__EXERCISE OBJECTIVE__: Among the entries below, find the lines that contain the string "called". State only how many there are.
[Opening DATA FOR THE TASK section]
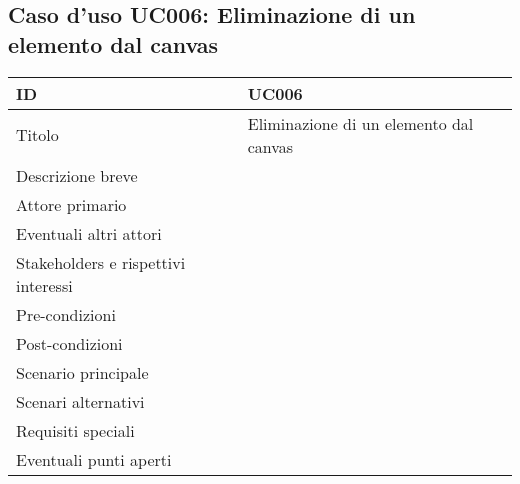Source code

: \documentclass[../../main.tex]{subfiles}
\begin{document}
\subsection{Caso d’uso UC006: Eliminazione di un elemento dal canvas}
\begin{tabularx}{150mm}{|l|X|}
    \hline
    ID                                  & \textbf{UC006}\\
    \hline
    Titolo                              & Eliminazione di un elemento dal canvas\\
    \hline
    Descrizione breve                   &    \\
    \hline
    Attore primario                     &    \\
    \hline
    Eventuali altri attori              &    \\
    \hline
    Stakeholders e rispettivi interessi &    \\
    \hline
    Pre-condizioni                      &    \\
    \hline
    Post-condizioni                     &    \\
    \hline
    Scenario principale                 &    \\
    \hline
    Scenari alternativi                 &    \\
    \hline
    Requisiti speciali                  &    \\
    \hline
    Eventuali punti aperti              &    \\
    \hline
\end{tabularx}
\newpage
\end{document}
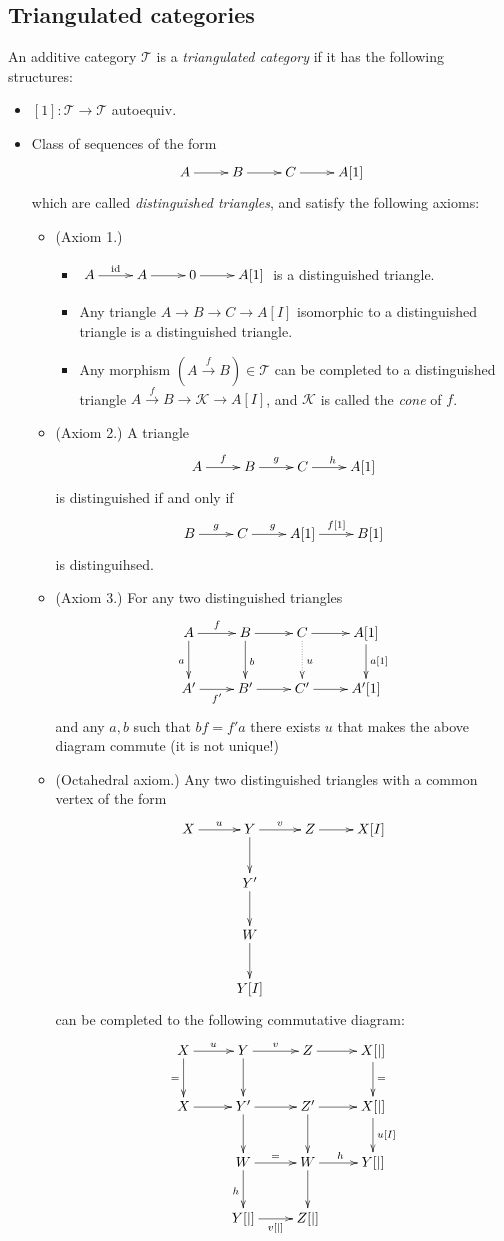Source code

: \subsection*{Triangulated categories}
\label{subsection-triangulated-categories}

\begin{definition}
\label{definition-triangulated-category}
An additive category $\mathcal{T}$ is a {\it triangulated category} if it has
the following structures:
\begin{itemize}
\item $[1]:\mathcal{T} \to \mathcal{T}$ autoequiv.
\item Class of sequences of the form
$$
\xymatrix{
A\ar[r]&B\ar[r]&C\ar[r]&A[1]
}
$$
which are called {\it distinguished triangles}, and satisfy the following
axioms:
\begin{itemize}
\item (Axiom 1.)
\begin{itemize}
\item $\xymatrix{
A\ar[r]^{\text{id}}&A \ar[r]& 0\ar[r]&A[1]
}$ is a distinguished triangle.
\item Any triangle $A \to B \to C \to A[I]$ isomorphic to a distinguished
triangle is a distinguished triangle.
\item Any morphism $(A \xrightarrow{f}B)\in \mathcal{T}$ can be completed to a
distinguished triangle $A\xrightarrow{f}B \to \mathcal{K} \to A[I]$, and
$\mathcal{K}$ is called the {\it cone} of $f$.
\end{itemize}
\item (Axiom 2.) A triangle
$$
\xymatrix{
A\ar[r]^f &  B \ar[r]^g &  C\ar[r]^h & A[1]
}
$$
is distinguished if and only if
$$
\xymatrix{
B\ar[r]^g &  C \ar[r]^g &  A[1]\ar[r]^{f[1]} & B[1]
}
$$
is distinguihsed.

\item (Axiom 3.) For any two distinguished triangles
$$
\xymatrix{
A\ar[r]^f\ar[d]_a &  B \ar[r]\ar[d]^b &  C \ar@{.>}[d]^{u}\ar[r]& 
A[1]\ar[d]^{a[1]}\\
A'\ar[r]_{f'}& B'\ar[r]& C'\ar[r]&A'[1]
}
$$
and any $a,b$ such that $bf=f'a$ there exists $u$ that makes the above diagram
commute (it is not unique!)

\item (Octahedral axiom.) Any two distinguished triangles with a common vertex 
of the form 
$$
\xymatrix{
X\ar[r]^u& Y\ar[r]^v\ar[d]& Z\ar[r]&X[I]\\
& Y'\ar[d]\\
& W\ar[d]\\
& Y[I]
}
$$
can be
completed to the following commutative diagram:
$$
\xymatrix{
X\ar[d]_{=}\ar[r]^u& Y\ar[r]^v\ar[d]&  Z\ar[r]&  X[|]\ar[d]^=\\
X\ar[r]&  Y'\ar[d]\ar[r]&  Z'\ar[d]\ar[r]& X[|]\ar[d]^{u[I]}\\
& W\ar[r]^=\ar[d]_h & W\ar[r]^h\ar[d]&  Y[|]\\
& Y[|]\ar[r]_{v[|]}&Z[|]
}
$$
\end{itemize}
\end{itemize}
\end{definition}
[Closing DATA FOR THE TASK section]
__COMPLETED EXERCISE__: 2